Why is it that when we pray, we so often end with some phrase like, “In Jesus’ name, Amen”?
In part, it’s what we’ve learned from others. And in part, it’s what others have learned from Jesus himself, who refers to asking for things in his name several times in the Farewell Discourse in the gospel of John. For example, he tells his disciples:
On that day you will ask nothing of me. Very truly, I tell you, if you ask anything of the Father in my name, he will give it to you. Until now you have not asked for anything in my name. Ask and you will receive, so that your joy may be complete. … On that day you will ask in my name. I do not say to you that I will ask the Father on your behalf; for the Father himself loves you, because you have loved me and have believed that I came from God. (John 16:23-24, 26-27, NRSV)
“That day” probably refers to when they are reunited with him after the resurrection. They are distraught now and have such troubling questions that they can’t even put them into words; but in the joy of reunion, they won’t ask a thing.

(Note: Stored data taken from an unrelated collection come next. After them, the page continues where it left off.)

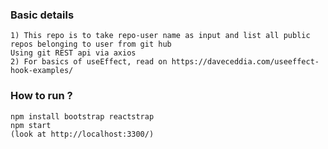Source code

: ### Basic details

    1) This repo is to take repo-user name as input and list all public repos belonging to user from git hub
    Using git REST api via axios
    2) For basics of useEffect, read on https://daveceddia.com/useeffect-hook-examples/

### How to run ?

    npm install bootstrap reactstrap
    npm start
    (look at http://localhost:3300/)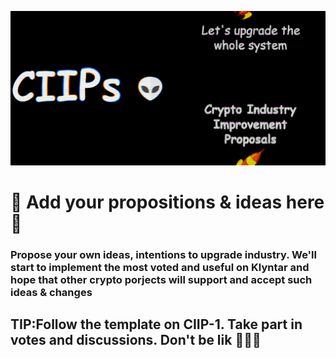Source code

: ![Alt Text](main.gif)



<h1>📝 Add your propositions & ideas here 📝</h1>
<h3>Propose your own ideas, intentions to upgrade industry. We'll start to implement the most voted and useful on Klyntar and hope that other crypto porjects will support and accept such ideas & changes</h3>

## TIP:Follow the template on CIIP-1. Take part in votes and discussions. Don't be lik 🙊🙈🙉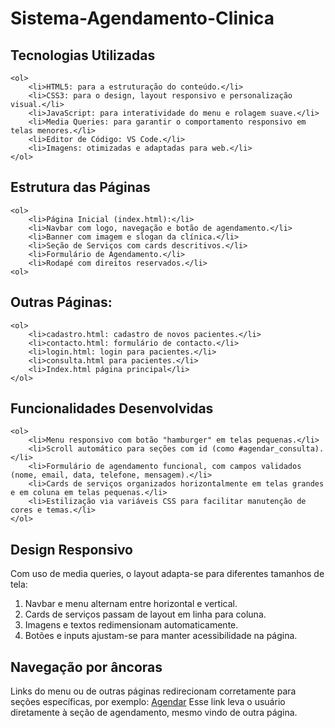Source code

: # Sistema-Agendamento-Clinica
## Tecnologias Utilizadas
    <ol>
        <li>HTML5: para a estruturação do conteúdo.</li>
        <li>CSS3: para o design, layout responsivo e personalização visual.</li>
        <li>JavaScript: para interatividade do menu e rolagem suave.</li>
        <li>Media Queries: para garantir o comportamento responsivo em telas menores.</li>
        <li>Editor de Código: VS Code.</li>
        <li>Imagens: otimizadas e adaptadas para web.</li>
    </ol>
## Estrutura das Páginas
    <ol>
        <li>Página Inicial (index.html):</li>
        <li>Navbar com logo, navegação e botão de agendamento.</li>
        <li>Banner com imagem e slogan da clínica.</li>
        <li>Seção de Serviços com cards descritivos.</li>
        <li>Formulário de Agendamento.</li>
        <li>Rodapé com direitos reservados.</li>
    <ol>

## Outras Páginas:
    <ol>
        <li>cadastro.html: cadastro de novos pacientes.</li>
        <li>contacto.html: formulário de contacto.</li>
        <li>login.html: login para pacientes.</li>
        <li>consulta.html para pacientes.</li>
        <li>Index.html página principal</li>
    </ol>

## Funcionalidades Desenvolvidas
    <ol>
        <li>Menu responsivo com botão "hamburger" em telas pequenas.</li>
        <li>Scroll automático para seções com id (como #agendar_consulta).</li>
        <li>Formulário de agendamento funcional, com campos validados (nome, email, data, telefone, mensagem).</li>
        <li>Cards de serviços organizados horizontalmente em telas grandes e em coluna em telas pequenas.</li>
        <li>Estilização via variáveis CSS para facilitar manutenção de cores e temas.</li>
    </ol>

## Design Responsivo
Com uso de media queries, o layout adapta-se para diferentes tamanhos de tela:
    <ol>
        <li>Navbar e menu alternam entre horizontal e vertical.</li>
        <li>Cards de serviços passam de layout em linha para coluna.</li>
        <li>Imagens e textos redimensionam automaticamente.</li>
        <li>Botões e inputs ajustam-se para manter acessibilidade na página.</li>
    </ol>

## Navegação por âncoras
Links do menu ou de outras páginas redirecionam corretamente para seções específicas, por exemplo: <a href="index.html#agendar_consulta">Agendar</a>
Esse link leva o usuário diretamente à seção de agendamento, mesmo vindo de outra página.

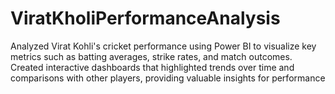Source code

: # ViratKholiPerformanceAnalysis
Analyzed Virat Kohli's cricket performance using Power BI to visualize key metrics such as batting averages, strike rates, and match outcomes. Created interactive dashboards that highlighted trends over time and comparisons with other players, providing valuable insights for performance
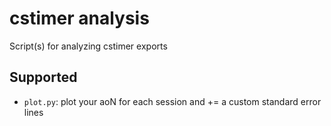 # cstimer analysis

Script(s) for analyzing cstimer exports
## Supported
- `plot.py`: plot your aoN for each session and += a custom standard error lines
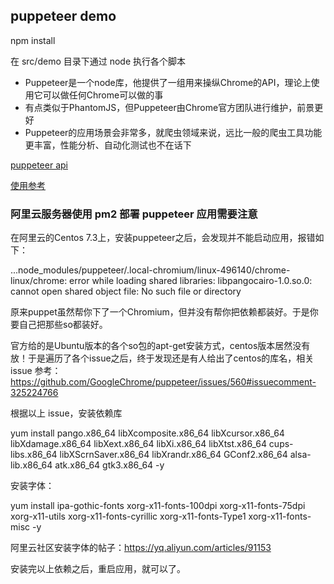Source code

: ## puppeteer demo

npm install

在 src/demo 目录下通过 node 执行各个脚本

- Puppeteer是一个node库，他提供了一组用来操纵Chrome的API，理论上使用它可以做任何Chrome可以做的事
- 有点类似于PhantomJS，但Puppeteer由Chrome官方团队进行维护，前景更好
- Puppeteer的应用场景会非常多，就爬虫领域来说，远比一般的爬虫工具功能更丰富，性能分析、自动化测试也不在话下

[puppeteer api](https://zhaoqize.github.io/puppeteer-api-zh_CN/)

[使用参考](https://github.com/zhentaoo/puppeteer-deep)

### 阿里云服务器使用 pm2 部署 puppeteer 应用需要注意

在阿里云的Centos 7.3上，安装puppeteer之后，会发现并不能启动应用，报错如下：

...node_modules/puppeteer/.local-chromium/linux-496140/chrome-linux/chrome: error while loading shared libraries: libpangocairo-1.0.so.0: cannot open shared object file: No such file or directory

原来puppet虽然帮你下了一个Chromium，但并没有帮你把依赖都装好。于是你要自己把那些so都装好。

官方给的是Ubuntu版本的各个so包的apt-get安装方式，centos版本居然没有放！于是遍历了各个issue之后，终于发现还是有人给出了centos的库名，相关 issue 参考：https://github.com/GoogleChrome/puppeteer/issues/560#issuecomment-325224766

根据以上 issue，安装依赖库

yum install pango.x86_64 libXcomposite.x86_64 libXcursor.x86_64 libXdamage.x86_64 libXext.x86_64 libXi.x86_64 libXtst.x86_64 cups-libs.x86_64 libXScrnSaver.x86_64 libXrandr.x86_64 GConf2.x86_64 alsa-lib.x86_64 atk.x86_64 gtk3.x86_64 -y

安装字体：

yum install ipa-gothic-fonts xorg-x11-fonts-100dpi xorg-x11-fonts-75dpi xorg-x11-utils xorg-x11-fonts-cyrillic xorg-x11-fonts-Type1 xorg-x11-fonts-misc -y

阿里云社区安装字体的帖子：https://yq.aliyun.com/articles/91153

安装完以上依赖之后，重启应用，就可以了。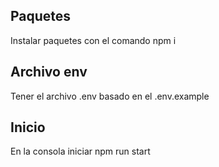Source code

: ## Paquetes
Instalar paquetes con el comando npm i

## Archivo env
Tener el archivo .env basado en el .env.example

## Inicio
En la consola iniciar npm run start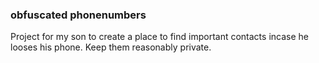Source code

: ### obfuscated phonenumbers  
Project for my son to create a place to find important contacts
incase he looses his phone. Keep them reasonably private.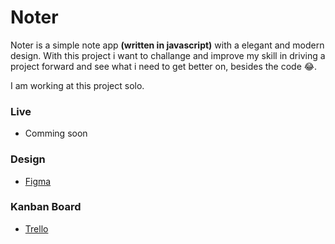 # Noter

Noter is a simple note app **(written in javascript)** with a elegant and modern design. 
With this project i want to challange and improve my skill in driving a project forward and see what i need to get better on, besides the code 😂. 

I am working at this project solo.
### Live
- Comming soon

### Design
- <a href="https://www.figma.com/file/mmmsPvsAeYG1ueQpfvsLEn/Noter?node-id=0%3A1">Figma</a>

### Kanban Board
- <a hreF="https://trello.com/b/aivRJFQP/noter">Trello</a>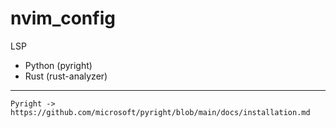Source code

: # nvim_config

LSP
- Python (pyright)
- Rust (rust-analyzer)

----
    Pyright -> https://github.com/microsoft/pyright/blob/main/docs/installation.md
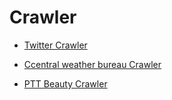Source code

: # Crawler

- [Twitter Crawler](./Twitter/README.md)

- [Ccentral weather bureau Crawler](./Weather/README.md)

- [PTT Beauty Crawler](./PTT/README.md)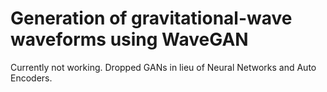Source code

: # Generation of gravitational-wave waveforms using WaveGAN

Currently not working.
Dropped GANs in lieu of Neural Networks and Auto Encoders.
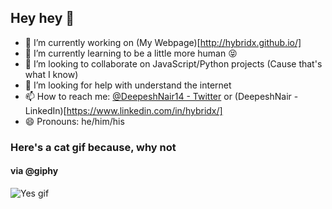 ## Hey hey 👋

- 🔭 I’m currently working on (My Webpage)[http://hybridx.github.io/]
- 🌱 I’m currently learning to be a little more human 😝
- 👯 I’m looking to collaborate on JavaScript/Python projects (Cause that's what I know)
- 🤔 I’m looking for help with understand the internet
- 📫 How to reach me: [@DeepeshNair14 - Twitter](https://twitter.com/DeepeshNair14) or (DeepeshNair - LinkedIn)[https://www.linkedin.com/in/hybridx/]
- 😄 Pronouns: he/him/his


### Here's a cat gif because, why not
#### via @giphy

![Yes gif](https://media3.giphy.com/media/l6Td5sKDNmDGU/giphy.gif)
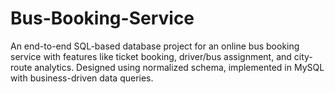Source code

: # Bus-Booking-Service
An end-to-end SQL-based database project for an online bus booking service with features like ticket booking, driver/bus assignment, and city-route analytics. Designed using normalized schema, implemented in MySQL with business-driven data queries.
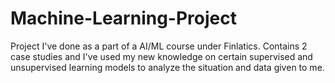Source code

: # Machine-Learning-Project
Project I've done as a part of a AI/ML course under Finlatics. Contains 2 case studies and I've used my new knowledge on certain supervised and unsupervised learning models to analyze the situation and data given to me.
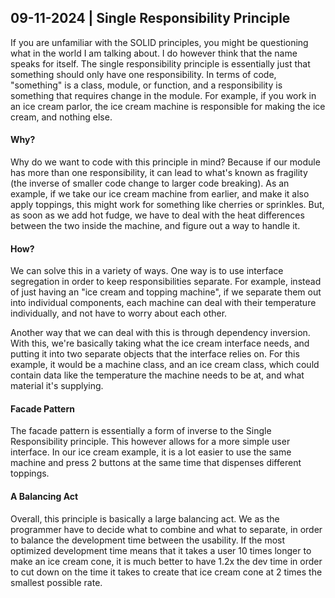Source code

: ## 09-11-2024 | Single Responsibility Principle

If you are unfamiliar with the SOLID principles, you might be questioning what in the world I am talking about.
I do however think that the name speaks for itself. The single responsibility principle is essentially just that something
should only have one responsibility. In terms of code, "something" is a class, module, or function, and a responsibility
is something that requires change in the module. For example, if you work in an ice cream parlor, the ice cream machine is
responsible for making the ice cream, and nothing else.

#### Why?

Why do we want to code with this principle in mind? Because if our module has more than one responsibility, it can lead to
what's known as fragility (the inverse of smaller code change to larger code breaking). As an example, if we take our
ice cream machine from earlier, and make it also apply toppings, this might work for something like cherries or sprinkles.
But, as soon as we add hot fudge, we have to deal with the heat differences between the two inside the machine, and figure
out a way to handle it.

#### How?

We can solve this in a variety of ways. One way is to use interface segregation in order to keep responsibilities separate.
For example, instead of just having an "ice cream and topping machine", if we separate them out into individual components,
each machine can deal with their temperature individually, and not have to worry about each other.

Another way that we can deal with this is through dependency inversion. With this, we're basically taking what the ice cream interface
needs, and putting it into two separate objects that the interface relies on. For this example, it would be a machine class, and an ice cream class,
which could contain data like the temperature the machine needs to be at, and what material it's supplying.

#### Facade Pattern

The facade pattern is essentially a form of inverse to the Single Responsibility principle. This however allows for a more simple
user interface. In our ice cream example, it is a lot easier to use the same machine and press 2 buttons at the same time that dispenses
different toppings.

#### A Balancing Act

Overall, this principle is basically a large balancing act. We as the programmer have to decide what to combine and what to separate,
in order to balance the development time between the usability. If the most optimized development time means that it takes a user 10 times
longer to make an ice cream cone, it is much better to have 1.2x the dev time in order to cut down on the time it takes to create
that ice cream cone at 2 times the smallest possible rate.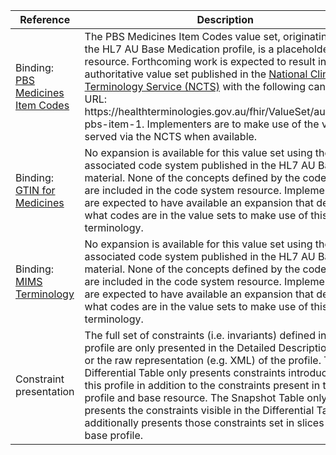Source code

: <table class="list" width="100%">
            <thead>
                <tr>
                    <th>Reference</th>
                    <th>Description</th>
                    <th>Issue No.</th>
                </tr>
            </thead>
            <tbody>
                <tr>
                    <td>Binding: <a href="https://healthterminologies.gov.au/fhir/ValueSet/australian-pbs-item-1">PBS Medicines Item Codes</a></td>
                    <td>The PBS Medicines Item Codes value set, originating from the HL7 AU Base Medication profile, is a placeholder resource. Forthcoming work is expected to result in an authoritative value set published in the <a href="https://www.healthterminologies.gov.au/">National Clinical Terminology Service (NCTS)</a> with the following canonical URL: https://healthterminologies.gov.au/fhir/ValueSet/australian-pbs-item-1. Implementers are to make use of the value set served via the NCTS when available.</td>
                    <td><a href="https://confluence.hl7australia.com/pages/viewpage.action?pageId=14582568">Ballot comment FHIRIG-24</a></td>
                </tr>
                <tr>
                    <td>Binding: <a href="https://build.fhir.org/ig/hl7au/au-fhir-base-stu3//ValueSet-gtin.html">GTIN for Medicines</a></td>
                    <td>No expansion is available for this value set using the associated code system published in the HL7 AU Base material. None of the concepts defined by the code system are included in the code system resource. Implementers are expected to have available an expansion that defines what codes are in the value sets to make use of this terminology.</td>
                    <td><a href="https://github.com/hl7au/au-fhir-base-stu3/issues/9">au-fhir-base-stu3/issues/9</a></td>
                </tr>
                <tr>
                    <td>Binding: <a href="https://build.fhir.org/ig/hl7au/au-fhir-base-stu3//ValueSet-mims.html">MIMS Terminology</a></td>
                    <td>No expansion is available for this value set using the associated code system published in the HL7 AU Base material. None of the concepts defined by the code system are included in the code system resource. Implementers are expected to have available an expansion that defines what codes are in the value sets to make use of this terminology.</td>
                    <td><a href="https://github.com/hl7au/au-fhir-base-stu3/issues/9">au-fhir-base-stu3/issues/9</a></td>
                </tr>
                <tr>
                    <td>Constraint presentation</td>
                    <td>The full set of constraints (i.e. invariants) defined in this profile are only presented in the Detailed Descriptions tab or the raw representation (e.g. XML) of the profile. The Differential Table only presents constraints introduced in this profile in addition to the constraints present in the base profile and base resource. The Snapshot Table only presents the constraints visible in the Differential Table and additionally presents those constraints set in slices in the base profile.</td>
                    <td>See Zulip <a href="https://chat.fhir.org/#narrow/stream/179252-IG-creation/topic/Derived.20profile.20snapshot.20missing.20upstream.20invariants">Derived profile snapshot missing upstream invariants</a> stream</td>
                </tr>
            </tbody>
</table>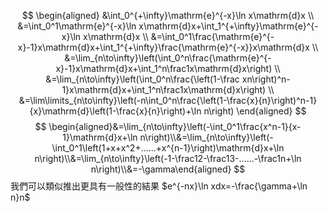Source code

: 
$$
\begin{aligned}
&\int_0^{+\infty}\mathrm{e}^{-x}\ln x\mathrm{d}x \\
&=\int_0^1\mathrm{e}^{-x}\ln x\mathrm{d}x+\int_1^{+\infty}\mathrm{e}^{-x}\ln x\mathrm{d}x \\
&=\int_0^1\frac{\mathrm{e}^{-x}-1}x\mathrm{d}x+\int_1^{+\infty}\frac{\mathrm{e}^{-x}}x\mathrm{d}x \\
&=\lim_{n\to\infty}\left(\int_0^n\frac{\mathrm{e}^{-x}-1}x\mathrm{d}x+\int_1^n\frac1x\mathrm{d}x\right) \\
&=\lim_{n\to\infty}\left(\int_0^n\frac{\left(1-\frac xn\right)^n-1}x\mathrm{d}x+\int_1^n\frac1x\mathrm{d}x\right) \\
&=\lim\limits_{n\to\infty}\left(-n\int_0^n\frac{\left(1-\frac{x}{n}\right)^n-1}{x}\mathrm{d}\left(1-\frac{x}{n}\right)+\ln n\right)
\end{aligned}
$$
$$
\begin{aligned}&=\lim_{n\to\infty}\left(-\int_0^1\frac{x^n-1}{x-1}\mathrm{d}x+\ln n\right)\\&=\lim_{n\to\infty}\left(-\int_0^1\left(1+x+x^2+......+x^{n-1}\right)\mathrm{d}x+\ln n\right)\\&=\lim_{n\to\infty}\left(-1-\frac12-\frac13-......-\frac1n+\ln n\right)\\&=-\gamma\end{aligned}
$$
我們可以類似推出更具有一般性的結果 $e^{-nx}\ln xdx=-\frac{\gamma+\ln n}n$
 
 
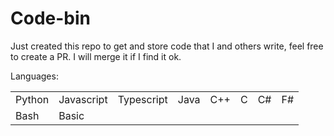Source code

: # Code-bin
Just created this repo to get and store code that I and others write, feel free to create a PR. I will merge it if I find it ok.

Languages: 

<table>
  <tr>
    <td>Python</td>
    <td>Javascript</td>
    <td>Typescript</td>
    <td>Java</td>
    <td>C++</td>
    <td>C</td>
    <td>C#</td>
    <td>F#</td>
  </tr> 
  <tr>
    <td>Bash</td>
    <td>Basic</td>
  </tr> 
</table>
    
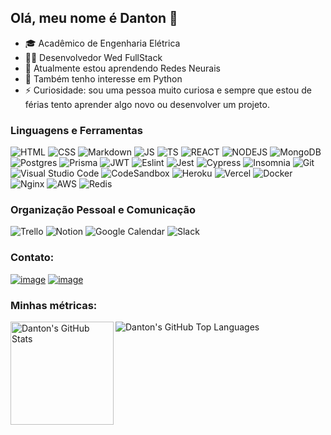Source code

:## Olá, meu nome é Danton 👋 
- 🎓 Acadêmico de Engenharia Elétrica
- 👨‍💻 Desenvolvedor Wed FullStack
- 🌱 Atualmente estou aprendendo Redes Neurais
- 👀 Também tenho interesse em Python
- ⚡ Curiosidade: sou uma pessoa muito curiosa e sempre que estou de férias tento aprender algo novo ou desenvolver um projeto.

### Linguagens e Ferramentas
<div align=left>
<img alt="HTML" src="https://img.shields.io/badge/html5-%23E34F26.svg?style=for-the-badge&logo=html5&logoColor=white" />
<img alt="CSS" src="https://img.shields.io/badge/css3-%231572B6.svg?style=for-the-badge&logo=css3&logoColor=white" />
<img alt="Markdown" src="https://img.shields.io/badge/markdown-%23000000.svg?style=for-the-badge&logo=markdown&logoColor=white" />
<img alt="JS" src="https://img.shields.io/badge/javascript-%23323330.svg?style=for-the-badge&logo=javascript&logoColor=%23F7DF1E" />
<img alt="TS" src="https://img.shields.io/badge/typescript-%23007ACC.svg?style=for-the-badge&logo=typescript&logoColor=white" />
<img alt="REACT" src="https://img.shields.io/badge/react-%2320232a.svg?style=for-the-badge&logo=react&logoColor=%2361DAFB" />
<img alt="NODEJS" src="https://img.shields.io/badge/node.js-6DA55F?style=for-the-badge&logo=node.js&logoColor=white" />
<img alt="MongoDB" src="https://img.shields.io/badge/MongoDB-%234ea94b.svg?style=for-the-badge&logo=mongodb&logoColor=white" />
<img alt="Postgres" src="https://img.shields.io/badge/postgres-%23316192.svg?style=for-the-badge&logo=postgresql&logoColor=white" />
<img alt="Prisma" src="https://img.shields.io/badge/Prisma-3982CE?style=for-the-badge&logo=Prisma&logoColor=white" />
<img alt="JWT" src="https://img.shields.io/badge/JWT-black?style=for-the-badge&logo=JSON%20web%20tokens" />
<img alt="Eslint" src="https://img.shields.io/badge/ESLint-4B3263?style=for-the-badge&logo=eslint&logoColor=white" />
<img alt="Jest" src="https://img.shields.io/badge/-jest-%23C21325?style=for-the-badge&logo=jest&logoColor=white" />
<img alt="Cypress" src="https://img.shields.io/badge/-cypress-%23E5E5E5?style=for-the-badge&logo=cypress&logoColor=058a5e" />
<img alt="Insomnia" src="https://img.shields.io/badge/Insomnia-black?style=for-the-badge&logo=insomnia&logoColor=5849BE" />
<img alt="Git" src="https://img.shields.io/badge/git-%23F05033.svg?style=for-the-badge&logo=git&logoColor=white" />
<img alt="Visual Studio Code" src="https://img.shields.io/badge/Visual%20Studio%20Code-0078d7.svg?style=for-the-badge&logo=visual-studio-code&logoColor=white" />
<img alt="CodeSandbox" src="https://img.shields.io/badge/Codesandbox-040404?style=for-the-badge&logo=codesandbox&logoColor=DBDBDB" />
<img alt="Heroku" src="https://img.shields.io/badge/heroku-%23430098.svg?style=for-the-badge&logo=heroku&logoColor=white" />
<img alt="Vercel" src="https://img.shields.io/badge/vercel-%23000000.svg?style=for-the-badge&logo=vercel&logoColor=white" />
<img alt="Docker" src="https://img.shields.io/badge/docker-%230db7ed.svg?style=for-the-badge&logo=docker&logoColor=white" />
<img alt="Nginx" src="https://img.shields.io/badge/nginx-%23009639.svg?style=for-the-badge&logo=nginx&logoColor=white" />
<img alt="AWS" src="https://img.shields.io/badge/AWS-%23FF9900.svg?style=for-the-badge&logo=amazon-aws&logoColor=white" />
<img alt="Redis" src="https://img.shields.io/badge/redis-%23DD0031.svg?style=for-the-badge&logo=redis&logoColor=white" /> 
</div>

### Organização Pessoal e Comunicação
<div>
<img alt="Trello" src="https://img.shields.io/badge/Trello-%23026AA7.svg?style=for-the-badge&logo=Trello&logoColor=white" />
<img alt="Notion" src="https://img.shields.io/badge/Notion-%23000000.svg?style=for-the-badge&logo=notion&logoColor=white" />
<img alt="Google Calendar" src="https://img.shields.io/static/v1?label=&message=Google+Calendar&color=%234285F4&style=for-the-badge&logo=googlecalendar&logoColor=%23FFFFFF" />
<img alt="Slack" src="https://img.shields.io/badge/Slack-4A154B?style=for-the-badge&logo=slack&logoColor=white" />
</div>


### Contato:
[![image](https://img.shields.io/badge/LinkedIn-0077B5?style=for-the-badge&logo=linkedin&logoColor=white)](https://www.linkedin.com/in/danton-matheus-costa)
[![image](https://img.shields.io/badge/Gmail-D14836?style=for-the-badge&logo=gmail&logoColor=white)](mailto:dantonmatheus03@gmail.com)

### Minhas métricas:
<div>
<img align="left" height='165px' alt="Danton's GitHub Stats" src="https://github-readme-stats.vercel.app/api?username=danton03&show_icons=true&theme=gotham&count_private=true&locale=pt-br" />
<img align="left" alt="Danton's GitHub Top Languages" src="https://github-readme-stats.vercel.app/api/top-langs/?username=danton03&layout=compact&theme=gotham&locale=pt-br" />
</div>

<br/>
<br/>
<br/>
<br/>
<br/>
<br/>
<br/>
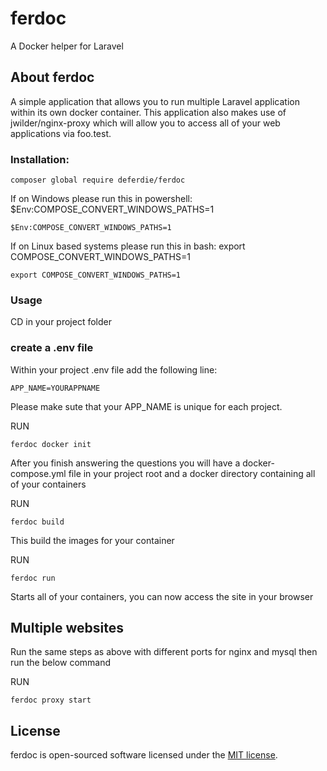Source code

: # ferdoc
A Docker helper for Laravel

## About ferdoc

A simple application that allows you to run multiple Laravel application within its own docker container. 
This application also makes use of jwilder/nginx-proxy which will allow you to access all of your web applications via foo.test.

### Installation:

    composer global require deferdie/ferdoc
    
If on Windows please run this in powershell: $Env:COMPOSE_CONVERT_WINDOWS_PATHS=1

    $Env:COMPOSE_CONVERT_WINDOWS_PATHS=1
    
If on Linux based systems please run this in bash: export COMPOSE_CONVERT_WINDOWS_PATHS=1

    export COMPOSE_CONVERT_WINDOWS_PATHS=1

### Usage
CD in your project folder

### create a .env file
Within your project .env file add the following line: 

    APP_NAME=YOURAPPNAME

Please make sute that your APP_NAME is unique for each project.

RUN

    ferdoc docker init
    
After you finish answering the questions you will have a docker-compose.yml file in your project root and a docker directory containing all of your containers

RUN

    ferdoc build

This build the images for your container

RUN

    ferdoc run

Starts all of your containers, you can now access the site in your browser


## Multiple websites
Run the same steps as above with different ports for nginx and mysql then run the below command

RUN

    ferdoc proxy start

## License

ferdoc is open-sourced software licensed under the [MIT license](https://opensource.org/licenses/MIT).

Still, Jesus says, ask the Father, and ask in Jesus’ name. As we’ve seen in a previous post, to add the words “in Jesus’ name” is not to invoke some kind of magical incantation that obligates God to do whatever we ask, however ill-conceived or ridiculous. It is to pray in alignment with Jesus’ authority, desire, and mission.
What’s remarkable about what Jesus says here, then, is not that he’s giving the disciples carte blanche to ask anything that pops into their heads. He wants them to understand how their relationship to him entails a loving relationship with his Father.
Ask, Jesus says, so that your joy may be complete! This is not, I think, the “joy” of getting what you want. It’s the joy of knowing how much your Father loves you. The disciples didn’t even dare ask Jesus their questions when they were dying to know the answers. But Jesus tells them that they can go directly to God the Father without his help. And they can do this because the Father loves them. Unlike the world which rejects Jesus, they have believed in and loved the Son, and thus they are fully embraced by the Father.
To be able to pray to God is a privilege. Not because a lofty and indifferent God condescends to listen to us blather, but because we have a loving Father who wants us give us good things, to our joy. What better reason for joy could there be?